Amaneceres de incendio, crepúsculos de incendio. Porterhouse steak colored sunsets of Nicaragua— escribe Malcolm Lowry, quien, desde el puente de un herrumbroso barco carguero, en ruta de Panamá a Veracruz, divisó una vez uno de esos atardeceres panorámicos, tan dramáticos como una lonja de carne cruda rojo encendido, colgado como iba del hangover de un barato ron de Jamaica, bebedor impenitente que era, como los reyes misquitos.
Ese crepúsculo se le presentó, según cuenta, muy cerca de la desembocadura del río San Juan, a pocas leguas marinas de donde había fondeado Colón en su cuarto y último viaje. Ese río que remontan los tiburones en busca del lago Cocibolca, que es la puerta del Caribe a la costa del Pacífico, río de tiburones, de bucaneros ingleses y filibusteros yankis, el río al que entró Lord Nelson armado en corso, como lo atestigua su retrato al óleo del museo naval de Greenwich, que tiene por escenario de fondo el castillo de la Inmaculada Concepción, erigido en un altozano del río por el que pasó Mark Twain, muchacho que quería ser periodista, en viaje de Nueva York a California en plena fiebre del oro, allá por 1850, porque el comodoro Cornelius Vanderbilt, uno de aquellos búfalos de dientes de plata, había convertido a Nicaragua en la ruta entre los dos mares, y Mark Twain vio entonces el sol esplendoroso alumbrando una ribera y la lluvia oscura sobre la selva cerrada en la otra. Él, que también era del Caribe.
Porque el Mississippi de Tom Sawyer y Huckleberry Finn es otro de los ríos míticos del Caribe, el mismo río sin fin al que fue echado por sus hombres, atado a un tronco, el cadáver del conquistador Hernando de Soto, que seguía buscando la fuente de la eterna juventud cuando lo halló por fin la muerte. Y Louis Armstrong, es, por lo tanto, del Caribe. Y Charlie Parker, también del Caribe. Toda Dixieland de los balcones bordados y las trompetas en alto alarido, y Atlanta de los encomenderos del algodón, con sus mansiones en llamas que vimos en Lo que el viento se llevó, todo el sur profundo, y Tennessee, de donde salió William Walker, un fanático de ojos de acero, con la misión sagrada de conquistar Nicaragua. Se proclamó presidente, restituyó la esclavitud, e impuso el inglés como lengua oficial, sólo para ser fusilado pocos años más tarde en Trujillo, el puerto colonial de la costa del Caribe de Honduras, donde habría de vivir, décadas después, porque huía de la justicia, perseguido por defraudación en Luisiana, el gran cuentista O´Henry. En aquel exilio, donde tenía para sí todo el tiempo del mundo, escribió su única novela, Of Cabbages and Kings.

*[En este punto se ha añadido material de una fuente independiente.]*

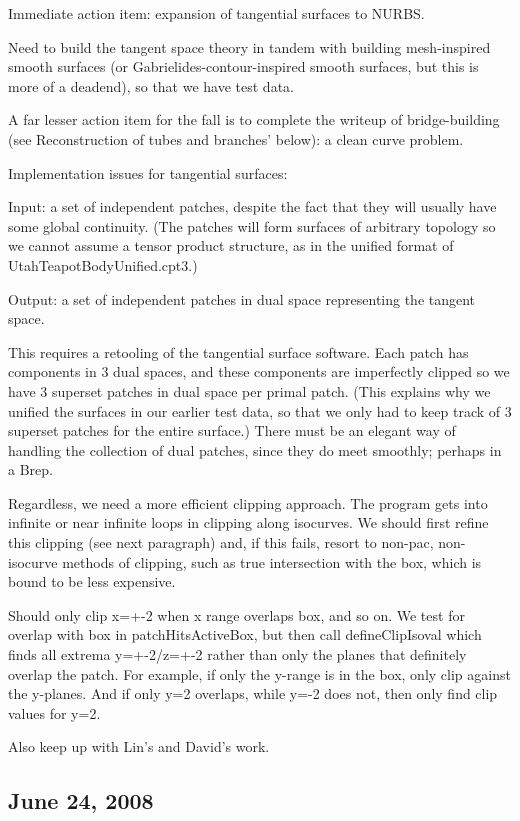 \documentclass[11pt]{article}
\begin{document}
Immediate action item: expansion of tangential surfaces to NURBS.

Need to build the tangent space theory in tandem with building mesh-inspired smooth surfaces
(or Gabrielides-contour-inspired smooth surfaces, but this is more of a deadend),
so that we have test data.

A far lesser action item for the fall is to complete the writeup of bridge-building
(see Reconstruction of tubes and branches' below): a clean curve problem.


Implementation issues for tangential surfaces:

Input: a set of independent patches, despite the fact that they will usually have some
global continuity.
(The patches will form surfaces of arbitrary topology so we cannot assume a tensor
product structure, as in the unified format of UtahTeapotBodyUnified.cpt3.)

Output: a set of independent patches in dual space representing the tangent space.

This requires a retooling of the tangential surface software.
Each patch has components in 3 dual spaces, and these components are imperfectly
clipped so we have 3 superset patches in dual space per primal patch.
(This explains why we unified the surfaces in our earlier test data, so that
we only had to keep track of 3 superset patches for the entire surface.)
There must be an elegant way of handling the collection of dual patches, since they do meet smoothly;
perhaps in a Brep.

Regardless, we need a more efficient clipping approach.
The program gets into infinite or near infinite loops in clipping along isocurves.
We should first refine this clipping (see next paragraph) and, if this fails,
resort to non-pac, non-isocurve methods of clipping, such as true intersection with the box,
which is bound to be less expensive.

Should only clip x=+-2 when x range overlaps box, and so on.
We test for overlap with box in patchHitsActiveBox, but then call defineClipIsoval
which finds all extrema y=+-2/z=+-2 rather than only the planes that definitely overlap the patch.
For example, if only the y-range is in the box, only clip against the y-planes.
And if only y=2 overlaps, while y=-2 does not, then only find clip values for y=2.

Also keep up with Lin's and David's work.

\subsection{June 24, 2008}
\end{document}
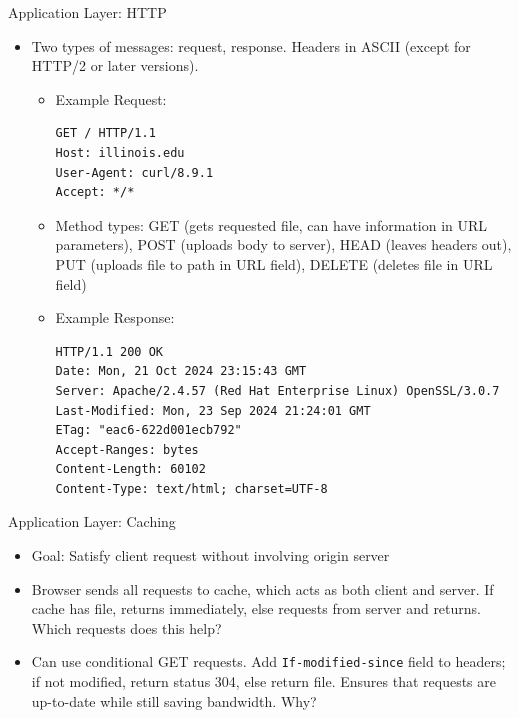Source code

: \documentclass{beamer}
\begin{document}
\begin{frame}[fragile, t]{Application Layer: HTTP}
    \begin{itemize}
        \item Two types of messages: \alert{request}, \alert{response}. Headers in ASCII (except for HTTP/2 or later versions).
        \begin{itemize}
            \item Example Request: {\small \begin{verbatim}
GET / HTTP/1.1
Host: illinois.edu
User-Agent: curl/8.9.1
Accept: */*
            \end{verbatim}}
            \item \pause Method types: GET (gets requested file, can have information in URL parameters), POST (uploads body to server), HEAD (leaves headers out), PUT (uploads file to path in URL field), DELETE (deletes file in URL field)
            \vspace{.5cm}
            \item \pause Example Response: {\small \begin{verbatim}
HTTP/1.1 200 OK
Date: Mon, 21 Oct 2024 23:15:43 GMT
Server: Apache/2.4.57 (Red Hat Enterprise Linux) OpenSSL/3.0.7
Last-Modified: Mon, 23 Sep 2024 21:24:01 GMT
ETag: "eac6-622d001ecb792"
Accept-Ranges: bytes
Content-Length: 60102
Content-Type: text/html; charset=UTF-8
            \end{verbatim}}
        \end{itemize}
    \end{itemize}
\end{frame}

\begin{frame}[t]{Application Layer: Caching}
    \begin{itemize}
        \item \alert{Goal}: Satisfy client request without involving origin server
        \item \pause Browser sends all requests to cache, which acts as both client and server. If cache has file, returns immediately, else requests from server and returns. \alert{Which requests does this help?}
        \item \pause Can use \alert{conditional GET requests}. Add \texttt{If-modified-since} field to headers; if not modified, return status 304, else return file. Ensures that requests are up-to-date while still saving bandwidth. \alert{Why?}
    \end{itemize}
\end{frame}
\end{document}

El Caribe, donde se incuban las mejores ideas redentoras y los sueños más perversos. ¿Dónde sino habría de aparecer Henri Christophe, el antiguo cocinero de una fonda en Cape Française, que inventó el trono de Haití para coronarse rey? Hizo construir en la cumbre del Gorro del Obispo la ciudadela de La Ferrière, cada bloque de piedras subido a lomo de sus súbditos esclavos, y en el palacio de cantera rosada de Sans Souci estableció su remedo de corte francesa con duques y marqueses que llevaban ahora las pelucas empolvadas de sus antiguos amos, una corte más suntuosa que la que holgazaneaba en el palacio de Paulina Bonaparte en Cape Français.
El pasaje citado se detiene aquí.